Final Thesis: Design and Implementation of Graph-based Storage for Wikipedia Articles

Abstract: Despite the lack of crucial features, Wiki Markup is still the primary data format in Wikipedia. The Wiki Object Model (WOM) features a modern alternative based on a tree structure. The use of a graph-based Storage for integrating WOM as the primary data format in Wikipedia seems likely. Managing the immense revision history of Wikipedia articles is one of many problems when facing this approach. In most cases, the difference between a revision and its successor is small. Hence, there are many redundancies inside the database. To solve this problem we have to reduce the amount of redundancies. For this purpose an algorithm was designed connecting nearby revision graphs and reusing parts of the predecessor graph. Moreover, strategies for traversing WOM resources are introduced and user-defined edges between two arbitrary nodes are established. Multiple tests with real Wikipedia articles are performed for evaluating performance and storage savings.

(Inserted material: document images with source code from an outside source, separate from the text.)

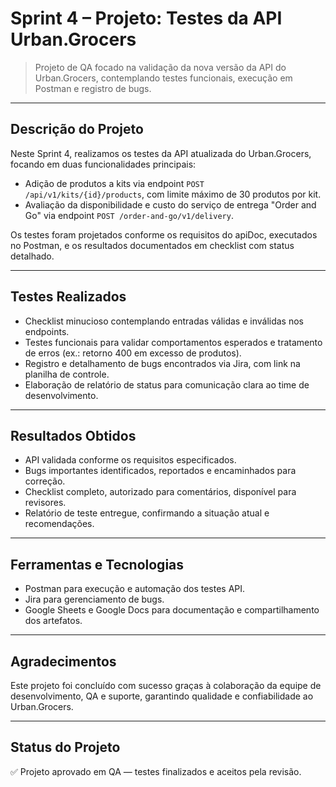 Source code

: # Sprint 4 – Projeto: Testes da API Urban.Grocers

> Projeto de QA focado na validação da nova versão da API do Urban.Grocers, contemplando testes funcionais, execução em Postman e registro de bugs.

---

## Descrição do Projeto

Neste Sprint 4, realizamos os testes da API atualizada do Urban.Grocers, focando em duas funcionalidades principais:

- Adição de produtos a kits via endpoint `POST /api/v1/kits/{id}/products`, com limite máximo de 30 produtos por kit.
- Avaliação da disponibilidade e custo do serviço de entrega "Order and Go" via endpoint `POST /order-and-go/v1/delivery`.

Os testes foram projetados conforme os requisitos do apiDoc, executados no Postman, e os resultados documentados em checklist com status detalhado.

---

## Testes Realizados

- Checklist minucioso contemplando entradas válidas e inválidas nos endpoints.
- Testes funcionais para validar comportamentos esperados e tratamento de erros (ex.: retorno 400 em excesso de produtos).
- Registro e detalhamento de bugs encontrados via Jira, com link na planilha de controle.
- Elaboração de relatório de status para comunicação clara ao time de desenvolvimento.

---

## Resultados Obtidos

- API validada conforme os requisitos especificados.
- Bugs importantes identificados, reportados e encaminhados para correção.
- Checklist completo, autorizado para comentários, disponível para revisores.
- Relatório de teste entregue, confirmando a situação atual e recomendações.

---

## Ferramentas e Tecnologias

- Postman para execução e automação dos testes API.
- Jira para gerenciamento de bugs.
- Google Sheets e Google Docs para documentação e compartilhamento dos artefatos.

---

## Agradecimentos

Este projeto foi concluído com sucesso graças à colaboração da equipe de desenvolvimento, QA e suporte, garantindo qualidade e confiabilidade ao Urban.Grocers.

---

## Status do Projeto

✅ Projeto aprovado em QA — testes finalizados e aceitos pela revisão.
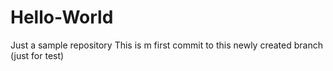 # Hello-World
Just a sample repository
This is m first commit to this newly created branch (just for test)

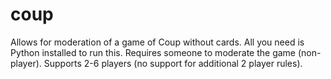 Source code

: # coup
Allows for moderation of a game of Coup without cards.
All you need is Python installed to run this.
Requires someone to moderate the game (non-player).
Supports 2-6 players (no support for additional 2 player rules).
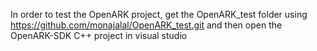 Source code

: In order to test the OpenARK project, get the OpenARK_test folder using https://github.com/monajalal/OpenARK_test.git and then open the
OpenARK-SDK C++ project in visual studio

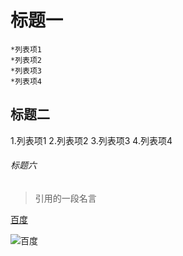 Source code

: # 标题一
    *列表项1
    *列表项2
    *列表项3
    *列表项4
    
## 标题二
1.列表项1
2.列表项2
3.列表项3
4.列表项4

###### 标题六
>引用的一段名言

[百度](http://www.baidu.com)

![百度](http://www.baidu.com)
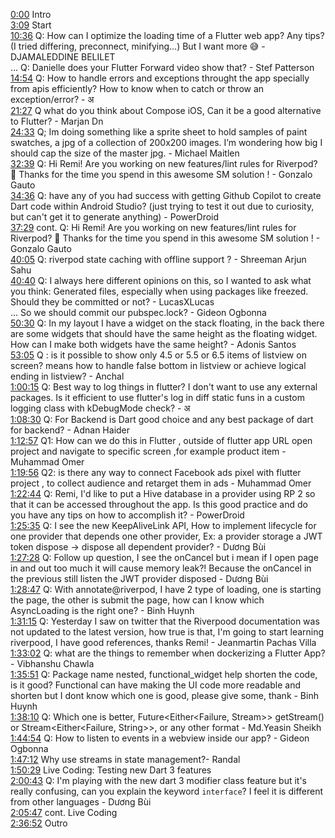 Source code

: [0:00](https://www.youtube.com/watch?v=q1-uTHVmHQE&t=0m00s) Intro  
[3:09](https://www.youtube.com/watch?v=q1-uTHVmHQE&t=3m09s) Start  
[10:36](https://www.youtube.com/watch?v=q1-uTHVmHQE&t=10m36s) Q: How can I optimize the loading time of a Flutter web app? Any tips? (I tried differing, preconnect, minifying...) But I want more 😅 - DJAMALEDDINE BELILET  
... Q: Danielle does your Flutter Forward video show that? - Stef Patterson  
[14:54](https://www.youtube.com/watch?v=q1-uTHVmHQE&t=14m54s) Q: How to handle errors and exceptions throught the app specially from apis efficiently? How to know when to catch or throw an exception/error? - अ  
[21:27](https://www.youtube.com/watch?v=q1-uTHVmHQE&t=21m27s) Q what do you think about Compose iOS, Can it be a good alternative to Flutter? - Marjan Dn  
[24:33](https://www.youtube.com/watch?v=q1-uTHVmHQE&t=24m33s) Q; Im doing something like a sprite sheet to hold samples of paint swatches, a jpg of a collection of 200x200 images. I’m wondering how big I should cap the size of the master jpg. - Michael Maitlen  
[32:39](https://www.youtube.com/watch?v=q1-uTHVmHQE&t=32m39s) Q: Hi Remi! Are you working on new features/lint rules for Riverpod? 👀 Thanks for the time you spend in this awesome SM solution ! - Gonzalo Gauto  
[34:36](https://www.youtube.com/watch?v=q1-uTHVmHQE&t=34m36s) Q: have any of you had success with getting Github Copilot to create Dart code within Android Studio? (just trying to test it out due to curiosity, but can't get it to generate anything) - PowerDroid  
[37:29](https://www.youtube.com/watch?v=q1-uTHVmHQE&t=37m29s) cont. Q: Hi Remi! Are you working on new features/lint rules for Riverpod? 👀 Thanks for the time you spend in this awesome SM solution ! - Gonzalo Gauto  
[40:05](https://www.youtube.com/watch?v=q1-uTHVmHQE&t=40m05s) Q: riverpod state caching with offline support ? - Shreeman Arjun Sahu  
[40:40](https://www.youtube.com/watch?v=q1-uTHVmHQE&t=40m40s) Q: I always here different opinions on this, so I wanted to ask what you think: Generated files, especially when using packages like freezed. Should they be committed or not? - LucasXLucas  
... So we should commit our pubspec.lock? - Gideon Ogbonna  
[50:30](https://www.youtube.com/watch?v=q1-uTHVmHQE&t=50m30s) Q: In my layout I have a widget on the stack floating, in the back there are some widgets that should have the same height as the floating widget. How can I make both widgets have the same height? - Adonis Santos  
[53:05](https://www.youtube.com/watch?v=q1-uTHVmHQE&t=53m05s) Q : is it possible to show only 4.5 or 5.5 or 6.5 items of listview on screen? means how to handle false bottom in listview or achieve logical ending in listview? - Anchal  
[1:00:15](https://www.youtube.com/watch?v=q1-uTHVmHQE&t=1h00m15s) Q: Best way to log things in flutter? I don't want to use any external packages. Is it efficient to use flutter's log in diff static funs in a custom logging class with kDebugMode check? - अ  
[1:08:30](https://www.youtube.com/watch?v=q1-uTHVmHQE&t=1h08m30s) Q: For Backend is Dart good choice and any best package of dart for backend? - Adnan Haider  
[1:12:57](https://www.youtube.com/watch?v=q1-uTHVmHQE&t=1h12m57s) Q1: How can we do this in Flutter , outside of flutter app URL open project and navigate to specific screen ,for example product item - Muhammad Omer  
[1:19:56](https://www.youtube.com/watch?v=q1-uTHVmHQE&t=1h19m56s) Q2: is there any way to connect Facebook ads pixel with flutter project , to collect audience and retarget them in ads - Muhammad Omer  
[1:22:44](https://www.youtube.com/watch?v=q1-uTHVmHQE&t=1h22m44s) Q: Remi, I'd like to put a Hive database in a provider using RP 2 so that it can be accessed throughout the app. Is this good practice and do you have any tips on how to accomplish it? - PowerDroid  
[1:25:35](https://www.youtube.com/watch?v=q1-uTHVmHQE&t=1h25m35s) Q: I see the new KeepAliveLink API, How to implement lifecycle for one provider that depends one other provider, Ex: a provider storage a JWT token dispose -> dispose all dependent provider? - Dương Bùi  
[1:27:28](https://www.youtube.com/watch?v=q1-uTHVmHQE&t=1h27m28s) Q: Follow up question, I see the onCancel but i mean if I open page in and out too much it will cause memory leak?! Because the onCancel in the previous still listen the JWT provider disposed - Dương Bùi  
[1:28:47](https://www.youtube.com/watch?v=q1-uTHVmHQE&t=1h28m47s) Q: With annotate@riverpod, I have 2 type of loading, one is starting the page, the other is submit the page, how can I know which AsyncLoading is the right one? - Binh Huynh  
[1:31:15](https://www.youtube.com/watch?v=q1-uTHVmHQE&t=1h31m15s) Q: Yesterday I saw on twitter that the Riverpood documentation was not updated to the latest version, how true is that, I'm going to start learning riverpood, I have good references, thanks Remi! - Jeanmartin Pachas Villa  
[1:33:02](https://www.youtube.com/watch?v=q1-uTHVmHQE&t=1h33m02s) Q: what are the things to remember when dockerizing a Flutter App? - Vibhanshu Chawla  
[1:35:51](https://www.youtube.com/watch?v=q1-uTHVmHQE&t=1h35m51s) Q: Package name nested, functional_widget help shorten the code, is it good? Functional can have making the UI code more readable and shorten but I dont know which one is good, please give some, thank - Binh Huynh  
[1:38:10](https://www.youtube.com/watch?v=q1-uTHVmHQE&t=1h38m10s) Q: Which one is better, Future<Either<Failure, Stream<String>>> getStream() or Stream<Either<Failure, String>>, or any other format - Md.Yeasin Sheikh  
[1:44:54](https://www.youtube.com/watch?v=q1-uTHVmHQE&t=1h44m54s) Q: How to listen to events in a webview inside our app? - Gideon Ogbonna  
[1:47:12](https://www.youtube.com/watch?v=q1-uTHVmHQE&t=1h47m12s) Why use streams in state management?- Randal  
[1:50:29](https://www.youtube.com/watch?v=q1-uTHVmHQE&t=1h50m29s) Live Coding: Testing new Dart 3 features  
[2:00:43](https://www.youtube.com/watch?v=q1-uTHVmHQE&t=2h00m43s) Q: I'm playing with the new dart 3 modifier class feature but it's really confusing, can you explain the keyword `interface`? I feel it is different from other languages - Dương Bùi  
[2:05:47](https://www.youtube.com/watch?v=q1-uTHVmHQE&t=2h05m47s) cont. Live Coding  
[2:36:52](https://www.youtube.com/watch?v=q1-uTHVmHQE&t=2h36m52s) Outro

Thereby different configurations are tested. Redundancies between nearby revisions are stripped down to a minimum when using the graph-based storage for Wikipedia articles. In addition, all the advantages provided by WOM are given.

Keywords: Sweble, WOM, Wikipedia, graph database

PDFs: Master Thesis, Work Description

Reference: Daniel Knogl. Design and Implementation of Graph-based Storage for Wikipedia Articles. Master Thesis, Friedrich-Alexander-Universität Erlangen-Nürnberg: 2016.